• EXERCISE OBJECTIVE
Identify every line in the records below that contains the word "bilgisinin", and reproduce each one.

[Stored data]
....

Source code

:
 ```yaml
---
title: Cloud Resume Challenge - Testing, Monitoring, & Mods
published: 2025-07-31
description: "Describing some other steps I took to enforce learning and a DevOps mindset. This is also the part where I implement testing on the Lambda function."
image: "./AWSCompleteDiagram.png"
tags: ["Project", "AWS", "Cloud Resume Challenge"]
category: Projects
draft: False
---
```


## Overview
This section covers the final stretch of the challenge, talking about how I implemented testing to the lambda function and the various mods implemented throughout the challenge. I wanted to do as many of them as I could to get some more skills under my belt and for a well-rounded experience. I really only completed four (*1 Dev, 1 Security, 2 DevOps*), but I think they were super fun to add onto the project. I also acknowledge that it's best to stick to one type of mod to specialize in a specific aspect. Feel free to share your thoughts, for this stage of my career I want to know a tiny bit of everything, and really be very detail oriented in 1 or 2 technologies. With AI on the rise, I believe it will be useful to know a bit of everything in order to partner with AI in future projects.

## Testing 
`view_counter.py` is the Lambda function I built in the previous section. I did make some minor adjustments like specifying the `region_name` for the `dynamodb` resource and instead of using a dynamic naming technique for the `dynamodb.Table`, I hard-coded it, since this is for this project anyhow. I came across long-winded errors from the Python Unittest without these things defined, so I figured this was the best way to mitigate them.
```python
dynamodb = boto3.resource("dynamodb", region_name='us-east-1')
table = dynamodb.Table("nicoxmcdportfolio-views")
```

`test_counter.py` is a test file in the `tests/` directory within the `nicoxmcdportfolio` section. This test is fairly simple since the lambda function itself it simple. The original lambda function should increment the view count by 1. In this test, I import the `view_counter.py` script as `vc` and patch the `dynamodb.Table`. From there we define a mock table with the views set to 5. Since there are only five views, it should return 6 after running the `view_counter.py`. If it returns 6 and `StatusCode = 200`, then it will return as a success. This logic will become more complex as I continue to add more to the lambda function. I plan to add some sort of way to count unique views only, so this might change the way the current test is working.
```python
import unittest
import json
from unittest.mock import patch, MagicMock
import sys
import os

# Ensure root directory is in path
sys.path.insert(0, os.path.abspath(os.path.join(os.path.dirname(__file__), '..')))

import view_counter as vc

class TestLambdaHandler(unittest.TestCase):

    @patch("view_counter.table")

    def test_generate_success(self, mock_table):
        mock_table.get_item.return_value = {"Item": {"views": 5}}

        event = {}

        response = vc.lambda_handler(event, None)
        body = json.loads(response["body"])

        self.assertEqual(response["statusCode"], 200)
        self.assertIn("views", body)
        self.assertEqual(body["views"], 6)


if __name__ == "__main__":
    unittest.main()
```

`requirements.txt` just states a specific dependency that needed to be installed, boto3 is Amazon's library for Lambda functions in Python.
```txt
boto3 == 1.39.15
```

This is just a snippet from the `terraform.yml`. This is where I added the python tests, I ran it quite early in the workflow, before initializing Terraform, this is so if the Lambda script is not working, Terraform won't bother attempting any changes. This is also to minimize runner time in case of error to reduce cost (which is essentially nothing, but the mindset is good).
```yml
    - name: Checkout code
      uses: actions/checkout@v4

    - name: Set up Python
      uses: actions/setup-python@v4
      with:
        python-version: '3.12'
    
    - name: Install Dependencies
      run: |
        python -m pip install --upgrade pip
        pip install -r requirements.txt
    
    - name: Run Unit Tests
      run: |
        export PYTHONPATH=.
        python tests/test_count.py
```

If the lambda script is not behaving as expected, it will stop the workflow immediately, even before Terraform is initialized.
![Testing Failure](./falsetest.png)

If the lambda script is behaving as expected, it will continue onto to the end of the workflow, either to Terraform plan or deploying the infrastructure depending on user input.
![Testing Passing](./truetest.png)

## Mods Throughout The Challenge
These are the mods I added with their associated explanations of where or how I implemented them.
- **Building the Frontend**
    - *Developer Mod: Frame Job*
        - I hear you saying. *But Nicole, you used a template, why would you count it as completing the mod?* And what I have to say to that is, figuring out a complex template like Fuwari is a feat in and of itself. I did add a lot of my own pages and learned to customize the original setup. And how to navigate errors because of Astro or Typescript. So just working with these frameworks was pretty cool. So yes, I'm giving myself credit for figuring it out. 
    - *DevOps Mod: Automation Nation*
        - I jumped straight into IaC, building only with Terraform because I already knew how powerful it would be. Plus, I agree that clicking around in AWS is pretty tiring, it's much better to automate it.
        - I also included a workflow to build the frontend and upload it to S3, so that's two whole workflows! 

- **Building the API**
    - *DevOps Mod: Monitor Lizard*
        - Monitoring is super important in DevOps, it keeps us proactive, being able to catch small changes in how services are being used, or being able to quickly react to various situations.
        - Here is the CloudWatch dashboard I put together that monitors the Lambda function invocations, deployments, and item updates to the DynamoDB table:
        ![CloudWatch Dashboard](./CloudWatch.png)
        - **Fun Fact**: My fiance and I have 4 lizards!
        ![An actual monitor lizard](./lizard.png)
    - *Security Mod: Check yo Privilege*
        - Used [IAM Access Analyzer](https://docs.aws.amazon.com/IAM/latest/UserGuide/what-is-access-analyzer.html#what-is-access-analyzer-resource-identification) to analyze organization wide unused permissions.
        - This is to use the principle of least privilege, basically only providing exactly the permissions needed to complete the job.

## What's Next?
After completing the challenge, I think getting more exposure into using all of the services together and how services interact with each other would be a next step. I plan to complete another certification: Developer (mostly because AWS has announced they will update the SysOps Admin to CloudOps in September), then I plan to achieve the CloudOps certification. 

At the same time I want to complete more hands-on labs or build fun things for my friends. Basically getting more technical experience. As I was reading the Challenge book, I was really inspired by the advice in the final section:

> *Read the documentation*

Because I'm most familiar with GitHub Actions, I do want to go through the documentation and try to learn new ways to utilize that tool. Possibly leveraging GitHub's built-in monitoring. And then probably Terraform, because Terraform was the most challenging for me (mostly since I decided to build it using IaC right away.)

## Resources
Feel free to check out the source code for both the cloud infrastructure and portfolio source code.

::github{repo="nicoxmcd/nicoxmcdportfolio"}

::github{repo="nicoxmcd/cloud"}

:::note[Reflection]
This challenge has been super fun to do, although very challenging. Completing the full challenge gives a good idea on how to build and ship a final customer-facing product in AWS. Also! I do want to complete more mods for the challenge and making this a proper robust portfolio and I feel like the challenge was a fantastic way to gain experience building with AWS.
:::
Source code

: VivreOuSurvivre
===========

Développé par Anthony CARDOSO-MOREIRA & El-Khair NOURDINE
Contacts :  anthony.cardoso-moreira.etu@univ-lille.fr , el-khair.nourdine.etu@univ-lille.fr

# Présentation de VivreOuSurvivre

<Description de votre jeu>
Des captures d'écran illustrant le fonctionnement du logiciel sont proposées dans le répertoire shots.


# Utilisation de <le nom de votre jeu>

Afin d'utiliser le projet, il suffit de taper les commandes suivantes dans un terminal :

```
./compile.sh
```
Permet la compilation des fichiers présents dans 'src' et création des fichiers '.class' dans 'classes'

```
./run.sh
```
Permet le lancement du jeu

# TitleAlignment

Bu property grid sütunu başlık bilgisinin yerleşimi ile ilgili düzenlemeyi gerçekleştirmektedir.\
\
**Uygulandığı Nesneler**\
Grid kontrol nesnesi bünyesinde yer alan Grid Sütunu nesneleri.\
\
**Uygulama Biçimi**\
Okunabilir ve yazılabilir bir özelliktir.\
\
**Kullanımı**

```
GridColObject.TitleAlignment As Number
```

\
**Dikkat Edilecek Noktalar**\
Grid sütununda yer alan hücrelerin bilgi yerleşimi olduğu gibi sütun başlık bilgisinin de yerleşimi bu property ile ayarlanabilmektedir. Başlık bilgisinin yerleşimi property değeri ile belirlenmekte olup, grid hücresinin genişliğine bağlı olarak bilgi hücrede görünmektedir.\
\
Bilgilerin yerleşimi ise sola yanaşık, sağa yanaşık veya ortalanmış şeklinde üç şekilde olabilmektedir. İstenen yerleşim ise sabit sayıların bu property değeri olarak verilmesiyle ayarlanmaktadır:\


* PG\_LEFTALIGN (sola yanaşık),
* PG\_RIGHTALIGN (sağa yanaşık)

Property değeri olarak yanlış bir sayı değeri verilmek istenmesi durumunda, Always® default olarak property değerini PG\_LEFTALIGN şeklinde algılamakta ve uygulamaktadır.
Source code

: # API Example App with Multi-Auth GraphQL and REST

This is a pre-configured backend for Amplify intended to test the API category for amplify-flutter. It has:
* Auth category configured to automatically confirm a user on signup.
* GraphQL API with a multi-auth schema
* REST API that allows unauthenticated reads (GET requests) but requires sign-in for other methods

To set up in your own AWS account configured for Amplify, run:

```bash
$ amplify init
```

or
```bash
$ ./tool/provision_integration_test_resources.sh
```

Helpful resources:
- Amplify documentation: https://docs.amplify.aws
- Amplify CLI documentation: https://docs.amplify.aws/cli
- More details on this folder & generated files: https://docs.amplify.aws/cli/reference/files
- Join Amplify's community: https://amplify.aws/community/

....

• RESULT OF THIS EXERCISE
Bu property grid sütunu başlık bilgisinin yerleşimi ile ilgili düzenlemeyi gerçekleştirmektedir.\
Grid sütununda yer alan hücrelerin bilgi yerleşimi olduğu gibi sütun başlık bilgisinin de yerleşimi bu property ile ayarlanabilmektedir. Başlık bilgisinin yerleşimi property değeri ile belirlenmekte olup, grid hücresinin genişliğine bağlı olarak bilgi hücrede görünmektedir.\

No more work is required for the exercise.